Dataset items
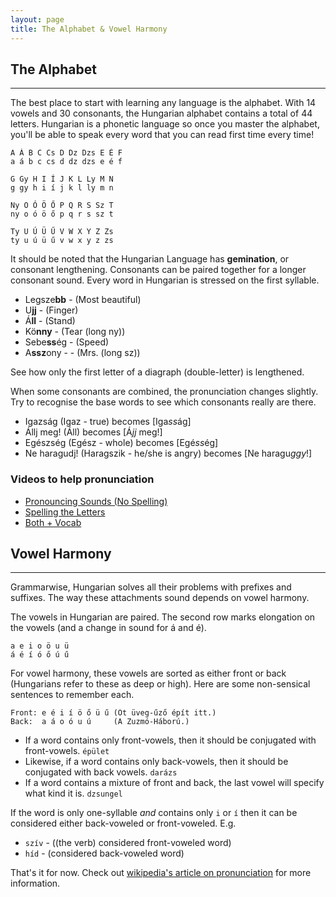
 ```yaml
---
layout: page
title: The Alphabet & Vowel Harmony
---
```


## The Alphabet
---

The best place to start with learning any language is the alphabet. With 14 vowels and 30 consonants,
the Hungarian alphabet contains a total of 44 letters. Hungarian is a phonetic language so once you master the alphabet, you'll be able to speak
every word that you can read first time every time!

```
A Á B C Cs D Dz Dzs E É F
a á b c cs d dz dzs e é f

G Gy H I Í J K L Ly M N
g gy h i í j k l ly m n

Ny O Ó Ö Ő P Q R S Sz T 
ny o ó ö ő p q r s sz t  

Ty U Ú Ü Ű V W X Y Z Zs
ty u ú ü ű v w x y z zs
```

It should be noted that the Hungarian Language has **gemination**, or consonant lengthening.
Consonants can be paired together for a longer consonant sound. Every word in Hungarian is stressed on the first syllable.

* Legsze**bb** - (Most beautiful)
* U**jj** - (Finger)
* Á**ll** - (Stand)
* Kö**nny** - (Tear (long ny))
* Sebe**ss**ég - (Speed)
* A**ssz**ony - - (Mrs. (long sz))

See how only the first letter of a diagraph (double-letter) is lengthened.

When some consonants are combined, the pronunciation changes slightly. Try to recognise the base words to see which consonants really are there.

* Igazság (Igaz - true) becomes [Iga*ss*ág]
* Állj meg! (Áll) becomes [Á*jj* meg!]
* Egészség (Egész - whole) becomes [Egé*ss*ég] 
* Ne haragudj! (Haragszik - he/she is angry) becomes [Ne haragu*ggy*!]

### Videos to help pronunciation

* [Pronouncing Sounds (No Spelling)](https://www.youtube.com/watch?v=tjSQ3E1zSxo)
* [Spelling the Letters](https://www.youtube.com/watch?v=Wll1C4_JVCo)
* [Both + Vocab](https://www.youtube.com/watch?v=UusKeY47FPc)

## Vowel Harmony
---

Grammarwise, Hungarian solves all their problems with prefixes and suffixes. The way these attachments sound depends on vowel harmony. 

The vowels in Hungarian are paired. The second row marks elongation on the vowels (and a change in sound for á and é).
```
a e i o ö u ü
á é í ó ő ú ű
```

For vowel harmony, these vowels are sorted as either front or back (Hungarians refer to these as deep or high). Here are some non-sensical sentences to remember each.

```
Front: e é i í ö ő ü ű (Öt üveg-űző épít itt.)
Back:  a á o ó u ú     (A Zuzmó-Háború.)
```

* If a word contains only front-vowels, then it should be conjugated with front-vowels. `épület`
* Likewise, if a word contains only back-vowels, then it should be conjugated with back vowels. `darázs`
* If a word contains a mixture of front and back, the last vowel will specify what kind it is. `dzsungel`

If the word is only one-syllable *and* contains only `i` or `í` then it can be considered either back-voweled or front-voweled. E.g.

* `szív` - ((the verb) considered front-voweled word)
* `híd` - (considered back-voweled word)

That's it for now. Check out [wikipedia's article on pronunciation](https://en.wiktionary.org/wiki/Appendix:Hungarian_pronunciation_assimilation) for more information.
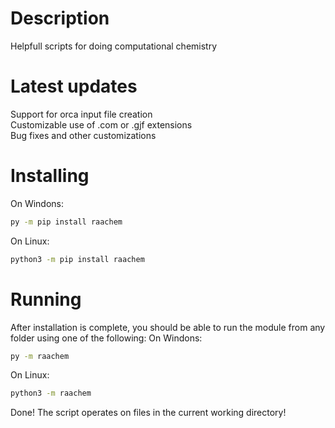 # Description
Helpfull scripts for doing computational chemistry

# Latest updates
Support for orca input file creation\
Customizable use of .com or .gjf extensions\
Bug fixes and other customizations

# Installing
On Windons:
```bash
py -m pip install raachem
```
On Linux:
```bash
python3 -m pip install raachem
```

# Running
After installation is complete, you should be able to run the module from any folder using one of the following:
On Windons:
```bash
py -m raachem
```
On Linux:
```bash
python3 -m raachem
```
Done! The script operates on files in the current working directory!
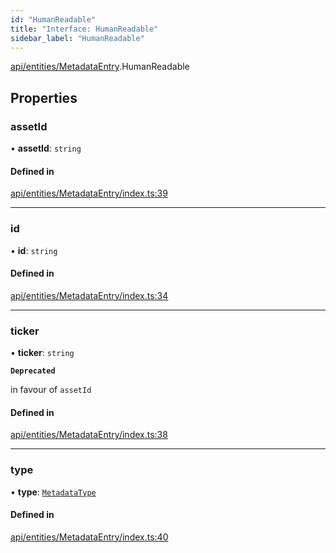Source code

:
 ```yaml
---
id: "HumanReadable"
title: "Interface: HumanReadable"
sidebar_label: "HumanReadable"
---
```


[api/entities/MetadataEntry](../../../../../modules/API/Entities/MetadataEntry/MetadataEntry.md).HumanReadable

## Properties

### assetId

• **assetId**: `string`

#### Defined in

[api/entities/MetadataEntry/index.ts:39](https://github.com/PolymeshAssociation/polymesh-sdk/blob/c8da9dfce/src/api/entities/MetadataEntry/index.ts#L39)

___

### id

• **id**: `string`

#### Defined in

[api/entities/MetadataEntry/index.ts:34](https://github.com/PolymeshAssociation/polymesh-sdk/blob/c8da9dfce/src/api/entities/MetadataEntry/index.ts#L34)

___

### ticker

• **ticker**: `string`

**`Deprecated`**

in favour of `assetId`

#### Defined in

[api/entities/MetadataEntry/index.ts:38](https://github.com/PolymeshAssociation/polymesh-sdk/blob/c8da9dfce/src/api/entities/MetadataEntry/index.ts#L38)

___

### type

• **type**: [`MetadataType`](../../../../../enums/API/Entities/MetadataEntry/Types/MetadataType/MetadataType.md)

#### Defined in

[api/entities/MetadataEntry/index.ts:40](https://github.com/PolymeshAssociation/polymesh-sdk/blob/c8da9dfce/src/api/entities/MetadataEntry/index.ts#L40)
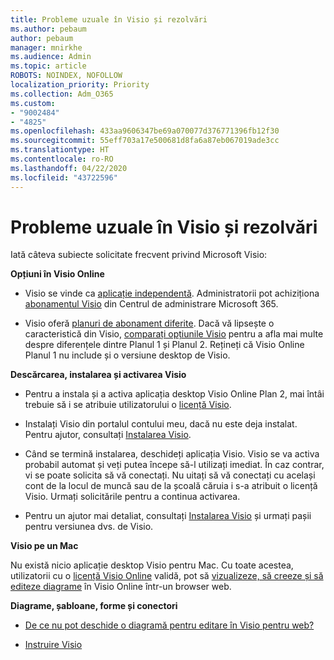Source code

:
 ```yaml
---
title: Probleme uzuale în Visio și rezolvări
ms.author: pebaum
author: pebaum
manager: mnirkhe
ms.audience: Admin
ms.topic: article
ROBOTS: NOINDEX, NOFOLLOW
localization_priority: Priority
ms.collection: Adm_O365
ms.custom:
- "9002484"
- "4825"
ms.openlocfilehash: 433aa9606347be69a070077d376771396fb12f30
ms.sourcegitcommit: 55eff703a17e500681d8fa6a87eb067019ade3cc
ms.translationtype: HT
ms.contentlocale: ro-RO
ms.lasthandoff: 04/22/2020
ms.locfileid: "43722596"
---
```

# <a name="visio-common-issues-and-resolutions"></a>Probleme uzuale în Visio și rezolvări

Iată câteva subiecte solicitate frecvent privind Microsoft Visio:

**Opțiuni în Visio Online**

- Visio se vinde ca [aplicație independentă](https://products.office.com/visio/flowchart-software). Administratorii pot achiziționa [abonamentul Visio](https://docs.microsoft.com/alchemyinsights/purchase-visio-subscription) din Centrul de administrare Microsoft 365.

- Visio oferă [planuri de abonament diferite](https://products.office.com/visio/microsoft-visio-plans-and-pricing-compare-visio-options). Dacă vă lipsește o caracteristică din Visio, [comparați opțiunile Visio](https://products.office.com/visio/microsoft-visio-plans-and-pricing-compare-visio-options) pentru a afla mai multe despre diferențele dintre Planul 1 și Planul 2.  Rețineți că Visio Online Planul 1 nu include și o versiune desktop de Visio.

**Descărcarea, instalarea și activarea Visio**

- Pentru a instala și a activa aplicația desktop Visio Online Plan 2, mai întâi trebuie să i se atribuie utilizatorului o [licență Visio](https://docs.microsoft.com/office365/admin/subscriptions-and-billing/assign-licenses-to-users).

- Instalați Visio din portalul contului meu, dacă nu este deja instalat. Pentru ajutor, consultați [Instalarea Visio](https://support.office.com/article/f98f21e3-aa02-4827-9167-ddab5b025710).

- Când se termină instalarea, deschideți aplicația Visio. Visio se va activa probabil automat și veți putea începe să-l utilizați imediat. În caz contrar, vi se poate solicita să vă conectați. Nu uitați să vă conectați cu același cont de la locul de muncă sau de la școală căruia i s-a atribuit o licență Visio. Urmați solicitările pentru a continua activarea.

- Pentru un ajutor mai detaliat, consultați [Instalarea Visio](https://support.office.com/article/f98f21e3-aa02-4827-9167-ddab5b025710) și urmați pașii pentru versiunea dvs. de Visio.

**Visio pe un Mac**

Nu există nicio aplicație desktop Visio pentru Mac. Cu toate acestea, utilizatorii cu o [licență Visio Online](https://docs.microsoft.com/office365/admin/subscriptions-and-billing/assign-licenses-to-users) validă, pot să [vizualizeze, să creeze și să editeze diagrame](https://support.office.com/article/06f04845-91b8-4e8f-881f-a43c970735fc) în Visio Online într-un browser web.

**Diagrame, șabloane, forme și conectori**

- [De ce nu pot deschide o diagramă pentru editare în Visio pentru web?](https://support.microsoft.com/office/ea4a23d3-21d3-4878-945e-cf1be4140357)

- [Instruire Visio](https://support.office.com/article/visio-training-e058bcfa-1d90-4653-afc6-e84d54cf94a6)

Problem
Your response should be made up of the lines in the data that contain the word "pronunciation".

Result for this exercise
When some consonants are combined, the pronunciation changes slightly. Try to recognise the base words to see which consonants really are there.
### Videos to help pronunciation
That's it for now. Check out [wikipedia's article on pronunciation](https://en.wiktionary.org/wiki/Appendix:Hungarian_pronunciation_assimilation) for more information.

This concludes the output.